Task details -
Below are records with pictures; copy word for word only the lines between the line with "However, the text" and the line with "Preprocessing a dataset", inclusive, and drop the pictures.

[Saved entries]
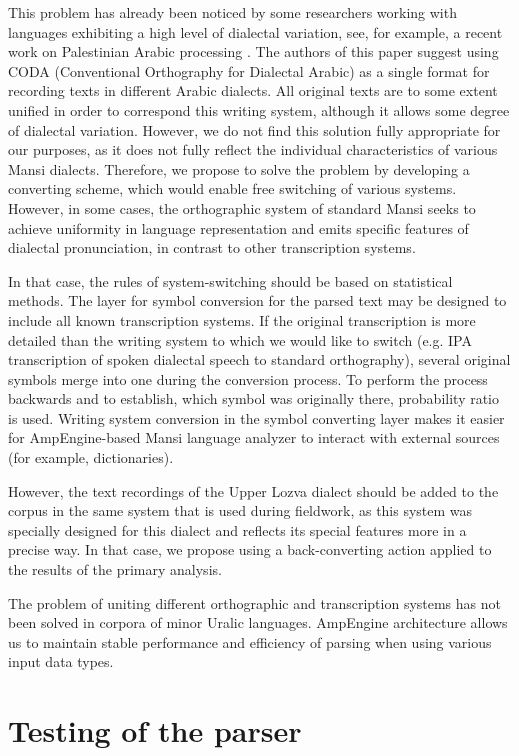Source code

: \documentclass[b5paper,notitlepage]{article}
\begin{document}
This problem has already been noticed by some researchers working with languages exhibiting a high level of dialectal variation, see, for example, a recent work on Palestinian Arabic processing \cite{Araby}. The authors of this paper suggest using CODA (Conventional Orthography for Dialectal Arabic) as a single format for recording texts in different Arabic dialects. All original texts are to some extent unified in order to correspond this writing system, although it allows some degree of dialectal variation. However, we do not find this solution fully appropriate for our purposes, as it does not fully reflect the individual characteristics of various Mansi dialects. Therefore, we propose to solve the problem by developing a converting scheme, which would enable free switching of various systems.
However, in some cases, the orthographic system of standard Mansi seeks to achieve uniformity in language representation and emits specific features of dialectal pronunciation, in contrast to other transcription systems.

In that case, the rules of system-switching should be based on statistical methods. The layer for symbol conversion for the parsed text may be designed to include all known transcription systems. If the original transcription is more detailed than the writing system to which we would like to switch (e.g. IPA transcription of spoken dialectal speech to standard orthography), several original symbols merge into one during the conversion process. To perform the process backwards and to establish, which symbol was originally there, probability ratio is used. 
Writing system conversion in the symbol converting layer makes it easier for AmpEngine-based Mansi language analyzer to interact with external sources (for example, dictionaries).

However, the text recordings of the Upper Lozva dialect should be added to the corpus in the same system that is used during fieldwork, as this system was specially designed for this dialect and reflects its special features more in a precise way. In that case, we propose using a back-converting action applied to the results of the primary analysis.

The problem of uniting different orthographic and transcription systems has not been solved in corpora of minor Uralic languages. AmpEngine architecture allows us to maintain stable performance and efficiency of parsing when using various input data types.  

\section{Testing of the parser}
\end{document}
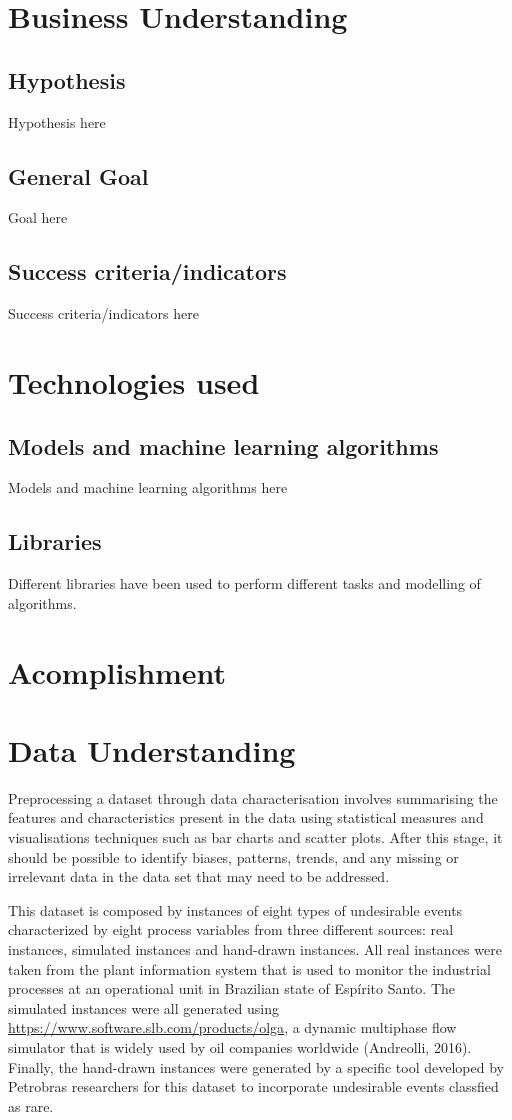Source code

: \documentclass{article}
\begin{document}
\section{Business Understanding}

\subsection{Hypothesis}
Hypothesis here
\subsection{General Goal}
Goal here
\subsection{Success criteria/indicators}
Success criteria/indicators here

\section{Technologies used}
\subsection{Models and machine learning algorithms}
Models and machine learning algorithms here

\subsection{Libraries}
Different libraries have been used to perform different tasks and modelling of algorithms.

\section{Acomplishment}

\section{Data Understanding}

Preprocessing a dataset through data characterisation involves summarising the features and characteristics present in the data using statistical measures and visualisations techniques such as bar charts and scatter plots. After this stage, it should be possible to identify biases, patterns, trends, and any missing or irrelevant data in the data set that may need to be addressed.

This dataset is composed by instances of eight types of undesirable events characterized by eight process variables from three different sources: real instances, simulated instances and hand-drawn instances. All real instances were taken from the plant information system that is used to monitor the industrial processes at an operational unit in Brazilian state of Espírito Santo. The simulated instances were all generated using \href{OLGA}{https://www.software.slb.com/products/olga}, a dynamic multiphase flow simulator that is widely used by oil companies worldwide (Andreolli, 2016). Finally, the hand-drawn instances were generated by a specific tool developed by Petrobras researchers for this dataset to incorporate undesirable events classfied as rare.
\end{document}
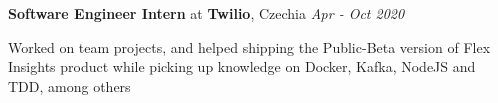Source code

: {\textbf{Software Engineer Intern} at \textbf{Twilio}, Czechia} 
        \hfill {\textit{Apr - Oct 2020}}
    
    Worked on team projects, and helped shipping the Public-Beta version of Flex Insights product while picking up knowledge on Docker, Kafka, NodeJS and TDD, among others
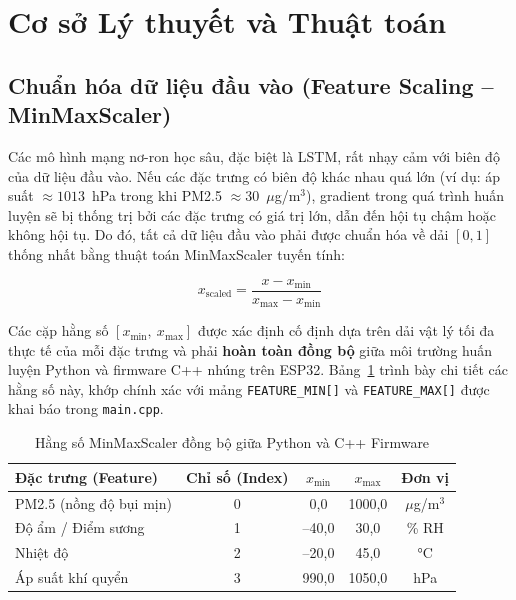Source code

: \documentclass[12pt,a4paper]{article}
\begin{document}
\newpage

\section{Cơ sở Lý thuyết và Thuật toán}

\subsection{Chuẩn hóa dữ liệu đầu vào (Feature Scaling -- MinMaxScaler)}

Các mô hình mạng nơ-ron học sâu, đặc biệt là LSTM, rất nhạy cảm với biên độ của dữ liệu đầu vào. Nếu các đặc trưng có biên độ khác nhau quá lớn (ví dụ: áp suất $\approx 1013$~hPa trong khi PM2.5 $\approx 30$~$\mu$g/m$^3$), gradient trong quá trình huấn luyện sẽ bị thống trị bởi các đặc trưng có giá trị lớn, dẫn đến hội tụ chậm hoặc không hội tụ. Do đó, tất cả dữ liệu đầu vào phải được chuẩn hóa về dải $[0, 1]$ thống nhất bằng thuật toán MinMaxScaler tuyến tính:

\begin{equation}
    x_{\text{scaled}} = \frac{x - x_{\min}}{x_{\max} - x_{\min}}
    \label{eq:minmax_scale}
\end{equation}

Các cặp hằng số $[x_{\min},\ x_{\max}]$ được xác định cố định dựa trên dải vật lý tối đa thực tế của mỗi đặc trưng và phải \textbf{hoàn toàn đồng bộ} giữa môi trường huấn luyện Python và firmware C++ nhúng trên ESP32. Bảng~\ref{tab:feature_range} trình bày chi tiết các hằng số này, khớp chính xác với mảng \texttt{FEATURE\_MIN[]} và \texttt{FEATURE\_MAX[]} được khai báo trong \texttt{main.cpp}.

\begin{table}[H]
    \centering
    \caption{Hằng số MinMaxScaler đồng bộ giữa Python và C++ Firmware}
    \label{tab:feature_range}
    \begin{tabular}{lcccc}
        \toprule
        \textbf{Đặc trưng (Feature)} & \textbf{Chỉ số (Index)} & \boldmath$x_{\min}$ & \boldmath$x_{\max}$ & \textbf{Đơn vị} \\
        \midrule
        PM2.5 (nồng độ bụi mịn) & 0 & 0,0 & 1000,0 & $\mu$g/m$^3$ \\
        Độ ẩm / Điểm sương & 1 & --40,0 & 30,0 & \% RH \\
        Nhiệt độ & 2 & --20,0 & 45,0 & °C \\
        Áp suất khí quyển & 3 & 990,0 & 1050,0 & hPa \\
        \bottomrule
    \end{tabular}
\end{table}
\end{document}
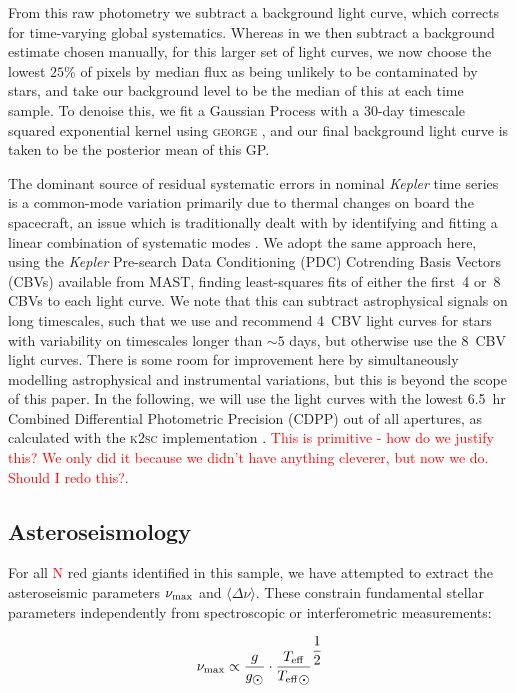 \documentclass[a4paper,fleqn,usenatbib]{mnras}
\newcommand{\numax}{\mbox{$\nu_{\rm max}$}\xspace}
\newcommand{\Dnu}{\mbox{$\Delta \nu$}\xspace}
\newcommand{\teff}{\mbox{$T_{\rm eff}$}\xspace}
\newcommand{\kepler}{\emph{Kepler}\xspace}
\begin{document}
From this raw photometry we subtract a background light curve, which corrects for time-varying global systematics. Whereas in \citet{smear} we then subtract a background estimate chosen manually, for this larger set of light curves, we now choose the lowest $25\%$ of pixels by median flux as being unlikely to be contaminated by stars, and take our background level to be the median of this at each time sample. To denoise this, we fit a Gaussian Process with a 30-day timescale squared exponential kernel using \textsc{george} \citep{hodlr}, and our final background light curve is taken to be the posterior mean of this GP. 

The dominant source of residual systematic errors in nominal \kepler time series is a common-mode variation primarily due to thermal changes on board the spacecraft, an issue which is traditionally dealt with by identifying and fitting a linear combination of systematic modes \citep{pdc0,pdc1,pdc2,petigura}. We adopt the same approach here, using the \kepler Pre-search Data Conditioning (PDC) Cotrending Basis Vectors (CBVs) available from MAST, finding least-squares fits of  either the first~4 or~8 CBVs to each light curve. We note that this can subtract astrophysical signals on long timescales, such that we use and recommend 4~CBV light curves for stars with variability on timescales longer than $\sim 5$ days, but otherwise use the 8~CBV light curves. There is some room for improvement here by simultaneously modelling astrophysical and instrumental variations, but this is beyond the scope of this paper. In the following, we will use the light curves with the lowest 6.5~hr Combined Differential Photometric Precision (CDPP) \citep{cdpp} out of all apertures, as calculated with the \textsc{k2sc} implementation \citep{k2sc}. \textcolor{red}{This is primitive - how do we justify this? We only did it because we didn't have anything cleverer, but now we do. Should I redo this?}. 
\subsection{Asteroseismology}
\label{asteroseismology}

For all \textcolor{red}{N} red giants identified in this sample, we have attempted to extract the asteroseismic parameters \numax and $\langle \Dnu \rangle$. These constrain fundamental stellar parameters independently from spectroscopic or interferometric measurements: 

\begin{equation}
\numax \propto \dfrac{g}{g_{\sun}} \cdot \dfrac{\teff}{\teff_{\sun}}^{\dfrac{1}{2}}
\end{equation}
\end{document}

Answer to the exercise -
However, the text recordings of the Upper Lozva dialect should be added to the corpus in the same system that is used during fieldwork, as this system was specially designed for this dialect and reflects its special features more in a precise way. In that case, we propose using a back-converting action applied to the results of the primary analysis.

The problem of uniting different orthographic and transcription systems has not been solved in corpora of minor Uralic languages. AmpEngine architecture allows us to maintain stable performance and efficiency of parsing when using various input data types.  

\section{Testing of the parser}
\end{document}
Source code

: \documentclass{article}
\begin{document}
\section{Business Understanding}

\subsection{Hypothesis}
Hypothesis here
\subsection{General Goal}
Goal here
\subsection{Success criteria/indicators}
Success criteria/indicators here

\section{Technologies used}
\subsection{Models and machine learning algorithms}
Models and machine learning algorithms here

\subsection{Libraries}
Different libraries have been used to perform different tasks and modelling of algorithms.

\section{Acomplishment}

\section{Data Understanding}

Preprocessing a dataset through data characterisation involves summarising the features and characteristics present in the data using statistical measures and visualisations techniques such as bar charts and scatter plots. After this stage, it should be possible to identify biases, patterns, trends, and any missing or irrelevant data in the data set that may need to be addressed.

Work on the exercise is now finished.